Thursday, July 7, 2011

Entitlement, Part I

Titles.  What we know first about anything is its being, its existence; and so we give it a name so we can talk about it.  What we know first about any story or novel is its title.  Before the reader knows the names of the characters, he knows the name of their story.  In fact, the latter may be a precondition to the former, since a bad title can drive readers off.  Well-known writers may get by with so-so titles.  Their books will sell regardless.  And some readers will buy anything in their favorite genre, and again the title will not be the deciding factor.  But for the most part, a book will sit among other books, each clamoring for attention.  The browsing reader, who is neither fan nor fanatic, will pick up one and not the other. 

Why?  The title, the cover, and the opening passages.  Now short stories seldom have covers, and even for novels the cover is usually not controlled by the writer.  So let’s consider titles, as such.  We will consider the opening in a later post at some uncertain date. 

Thanks and Acknowledgments.  I was assisted in this essay by helpful inputs from the Committee of Correspondence.  They include old hands and neo-pros, hard SF and fantasy, novelists and short fiction writers.

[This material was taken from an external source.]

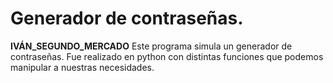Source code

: # Generador de contraseñas.

**IVÁN_SEGUNDO_MERCADO**
Este programa simula un generador de contraseñas. Fue realizado en python con distintas funciones que podemos manipular a nuestras necesidades.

However, they are not to blame for what I did with their comments.
  • Jack McDevitt, Nebula-winning author of the popular Alex Benedict and Priscilla Hutchens novels
  • Bill Gleason, a neo-pro with several short stories in ANALOG
  • Nancy Kress, multiple Hugo and Nebula winning author and one-time fiction columnist for Writer's Digest
  • Geoff Landis, author of Crossing Mars and winner of both Hugo and Nebula awards for short fiction.
  • Ed Lerner, author of multiple novels including the Fleet of Worlds series with Larry Niven
  • Michael Swanwick, author of the Nebula-winning Stations of the Tide and numerous fine short fiction
  • Harry Turtledove, regarded as the master of alternate history, has won the Hugo and Nebula for his short fiction
  • Juliette Wade, a neo-pro with several noted short stories hinging on linguistics and culture.
  • John C. Wright, author of the Golden Age series and Chronicles of Chaos and the forthcoming Count to a Trillion

What are the Qualities of a Good Title?
In his book Twenty Problems of the Fiction Writer, John Gallishaw addresses the title in his chapter "How to Make a Story Interesting." 
Now the ultimate Beginning of any story, that part which comes at once to the reader's attention, is the title.  From the point of view of interest, a good title is, then, your first consideration in arousing the reader's interest.  The title should be arresting, suggestive, challenging.  Kipling's "Without Benefit of Clergy" has all these requirements.  So has Barrie's "What Every Woman Knows."  So has Henry James's "The Turn of the Screw."  So has O. Henry's "The Badge of Policeman O'Roon."  So has John Marquand's "A Thousand in the Bank." ..... You may say definitely that the first device for capturing interest is in the selection of a title which will cause the reader to pause, which will whet his curiosity.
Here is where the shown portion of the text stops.